A faithful copy is required of the lines from the top of the entries through the line that contains "毕众敬，小名捺，东平须昌人。", both included, with no pictures.

SUPPLIED DATA:
::::::::::
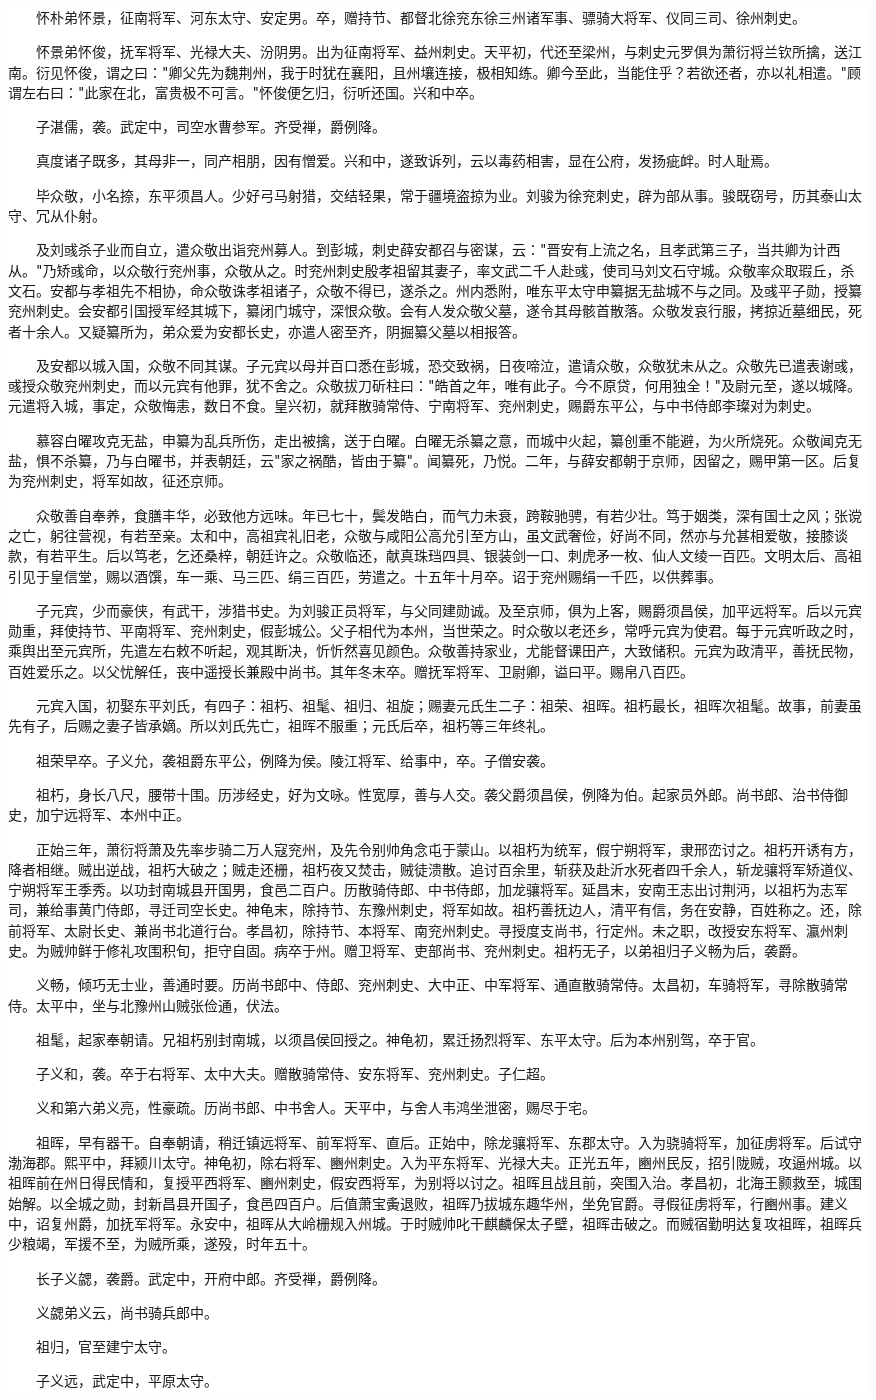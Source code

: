 　　怀朴弟怀景，征南将军、河东太守、安定男。卒，赠持节、都督北徐兖东徐三州诸军事、骠骑大将军、仪同三司、徐州刺史。

　　怀景弟怀俊，抚军将军、光禄大夫、汾阴男。出为征南将军、益州刺史。天平初，代还至梁州，与刺史元罗俱为萧衍将兰钦所擒，送江南。衍见怀俊，谓之曰："卿父先为魏荆州，我于时犹在襄阳，且州壤连接，极相知练。卿今至此，当能住乎？若欲还者，亦以礼相遣。"顾谓左右曰："此家在北，富贵极不可言。"怀俊便乞归，衍听还国。兴和中卒。

　　子湛儒，袭。武定中，司空水曹参军。齐受禅，爵例降。

　　真度诸子既多，其母非一，同产相朋，因有憎爱。兴和中，遂致诉列，云以毒药相害，显在公府，发扬疵衅。时人耻焉。

　　毕众敬，小名捺，东平须昌人。少好弓马射猎，交结轻果，常于疆境盗掠为业。刘骏为徐兖刺史，辟为部从事。骏既窃号，历其泰山太守、冗从仆射。

　　及刘彧杀子业而自立，遣众敬出诣兖州募人。到彭城，刺史薛安都召与密谋，云："晋安有上流之名，且孝武第三子，当共卿为计西从。"乃矫彧命，以众敬行兖州事，众敬从之。时兖州刺史殷孝祖留其妻子，率文武二千人赴彧，使司马刘文石守城。众敬率众取瑕丘，杀文石。安都与孝祖先不相协，命众敬诛孝祖诸子，众敬不得已，遂杀之。州内悉附，唯东平太守申纂据无盐城不与之同。及彧平子勋，授纂兖州刺史。会安都引国授军经其城下，纂闭门城守，深恨众敬。会有人发众敬父墓，遂令其母骸首散落。众敬发哀行服，拷掠近墓细民，死者十余人。又疑纂所为，弟众爱为安都长史，亦遣人密至齐，阴掘纂父墓以相报答。

　　及安都以城入国，众敬不同其谋。子元宾以母并百口悉在彭城，恐交致祸，日夜啼泣，遣请众敬，众敬犹未从之。众敬先已遣表谢彧，彧授众敬兖州刺史，而以元宾有他罪，犹不舍之。众敬拔刀斫柱曰："皓首之年，唯有此子。今不原贷，何用独全！"及尉元至，遂以城降。元遣将入城，事定，众敬悔恚，数日不食。皇兴初，就拜散骑常侍、宁南将军、兖州刺史，赐爵东平公，与中书侍郎李璨对为刺史。

　　慕容白曜攻克无盐，申纂为乱兵所伤，走出被擒，送于白曜。白曜无杀纂之意，而城中火起，纂创重不能避，为火所烧死。众敬闻克无盐，惧不杀纂，乃与白曜书，并表朝廷，云"家之祸酷，皆由于纂"。闻纂死，乃悦。二年，与薛安都朝于京师，因留之，赐甲第一区。后复为兖州刺史，将军如故，征还京师。

　　众敬善自奉养，食膳丰华，必致他方远味。年已七十，鬓发皓白，而气力未衰，跨鞍驰骋，有若少壮。笃于姻类，深有国士之风；张谠之亡，躬往营视，有若至亲。太和中，高祖宾礼旧老，众敬与咸阳公高允引至方山，虽文武奢俭，好尚不同，然亦与允甚相爱敬，接膝谈款，有若平生。后以笃老，乞还桑梓，朝廷许之。众敬临还，献真珠珰四具、银装剑一口、刺虎矛一枚、仙人文绫一百匹。文明太后、高祖引见于皇信堂，赐以酒馔，车一乘、马三匹、绢三百匹，劳遣之。十五年十月卒。诏于兖州赐绢一千匹，以供葬事。

　　子元宾，少而豪侠，有武干，涉猎书史。为刘骏正员将军，与父同建勋诚。及至京师，俱为上客，赐爵须昌侯，加平远将军。后以元宾勋重，拜使持节、平南将军、兖州刺史，假彭城公。父子相代为本州，当世荣之。时众敬以老还乡，常呼元宾为使君。每于元宾听政之时，乘舆出至元宾所，先遣左右敕不听起，观其断决，忻忻然喜见颜色。众敬善持家业，尤能督课田产，大致储积。元宾为政清平，善抚民物，百姓爱乐之。以父忧解任，丧中遥授长兼殿中尚书。其年冬末卒。赠抚军将军、卫尉卿，谥曰平。赐帛八百匹。

　　元宾入国，初娶东平刘氏，有四子：祖朽、祖髦、祖归、祖旋；赐妻元氏生二子：祖荣、祖晖。祖朽最长，祖晖次祖髦。故事，前妻虽先有子，后赐之妻子皆承嫡。所以刘氏先亡，祖晖不服重；元氏后卒，祖朽等三年终礼。

　　祖荣早卒。子义允，袭祖爵东平公，例降为侯。陵江将军、给事中，卒。子僧安袭。

　　祖朽，身长八尺，腰带十围。历涉经史，好为文咏。性宽厚，善与人交。袭父爵须昌侯，例降为伯。起家员外郎。尚书郎、治书侍御史，加宁远将军、本州中正。

　　正始三年，萧衍将萧及先率步骑二万人寇兖州，及先令别帅角念屯于蒙山。以祖朽为统军，假宁朔将军，隶邢峦讨之。祖朽开诱有方，降者相继。贼出逆战，祖朽大破之；贼走还栅，祖朽夜又焚击，贼徒溃散。追讨百余里，斩获及赴沂水死者四千余人，斩龙骧将军矫道仪、宁朔将军王季秀。以功封南城县开国男，食邑二百户。历散骑侍郎、中书侍郎，加龙骧将军。延昌末，安南王志出讨荆沔，以祖朽为志军司，兼给事黄门侍郎，寻迁司空长史。神龟末，除持节、东豫州刺史，将军如故。祖朽善抚边人，清平有信，务在安静，百姓称之。还，除前将军、太尉长史、兼尚书北道行台。孝昌初，除持节、本将军、南兖州刺史。寻授度支尚书，行定州。未之职，改授安东将军、瀛州刺史。为贼帅鲜于修礼攻围积旬，拒守自固。病卒于州。赠卫将军、吏部尚书、兖州刺史。祖朽无子，以弟祖归子义畅为后，袭爵。

　　义畅，倾巧无士业，善通时要。历尚书郎中、侍郎、兖州刺史、大中正、中军将军、通直散骑常侍。太昌初，车骑将军，寻除散骑常侍。太平中，坐与北豫州山贼张俭通，伏法。

　　祖髦，起家奉朝请。兄祖朽别封南城，以须昌侯回授之。神龟初，累迁扬烈将军、东平太守。后为本州别驾，卒于官。

　　子义和，袭。卒于右将军、太中大夫。赠散骑常侍、安东将军、兖州刺史。子仁超。

　　义和第六弟义亮，性豪疏。历尚书郎、中书舍人。天平中，与舍人韦鸿坐泄密，赐尽于宅。

　　祖晖，早有器干。自奉朝请，稍迁镇远将军、前军将军、直后。正始中，除龙骧将军、东郡太守。入为骁骑将军，加征虏将军。后试守渤海郡。熙平中，拜颍川太守。神龟初，除右将军、豳州刺史。入为平东将军、光禄大夫。正光五年，豳州民反，招引陇贼，攻逼州城。以祖晖前在州日得民情和，复授平西将军、豳州刺史，假安西将军，为别将以讨之。祖晖且战且前，突围入治。孝昌初，北海王颢救至，城围始解。以全城之勋，封新昌县开国子，食邑四百户。后值萧宝夤退败，祖晖乃拔城东趣华州，坐免官爵。寻假征虏将军，行豳州事。建义中，诏复州爵，加抚军将军。永安中，祖晖从大岭栅规入州城。于时贼帅叱干麒麟保太子壁，祖晖击破之。而贼宿勤明达复攻祖晖，祖晖兵少粮竭，军援不至，为贼所乘，遂殁，时年五十。

　　长子义勰，袭爵。武定中，开府中郎。齐受禅，爵例降。

　　义勰弟义云，尚书骑兵郎中。

　　祖归，官至建宁太守。

　　子义远，武定中，平原太守。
::::::::::
RESULT OF THIS EXERCISE:
Source code

: 　　怀朴弟怀景，征南将军、河东太守、安定男。卒，赠持节、都督北徐兖东徐三州诸军事、骠骑大将军、仪同三司、徐州刺史。

　　怀景弟怀俊，抚军将军、光禄大夫、汾阴男。出为征南将军、益州刺史。天平初，代还至梁州，与刺史元罗俱为萧衍将兰钦所擒，送江南。衍见怀俊，谓之曰："卿父先为魏荆州，我于时犹在襄阳，且州壤连接，极相知练。卿今至此，当能住乎？若欲还者，亦以礼相遣。"顾谓左右曰："此家在北，富贵极不可言。"怀俊便乞归，衍听还国。兴和中卒。

　　子湛儒，袭。武定中，司空水曹参军。齐受禅，爵例降。

　　真度诸子既多，其母非一，同产相朋，因有憎爱。兴和中，遂致诉列，云以毒药相害，显在公府，发扬疵衅。时人耻焉。

　　毕众敬，小名捺，东平须昌人。少好弓马射猎，交结轻果，常于疆境盗掠为业。刘骏为徐兖刺史，辟为部从事。骏既窃号，历其泰山太守、冗从仆射。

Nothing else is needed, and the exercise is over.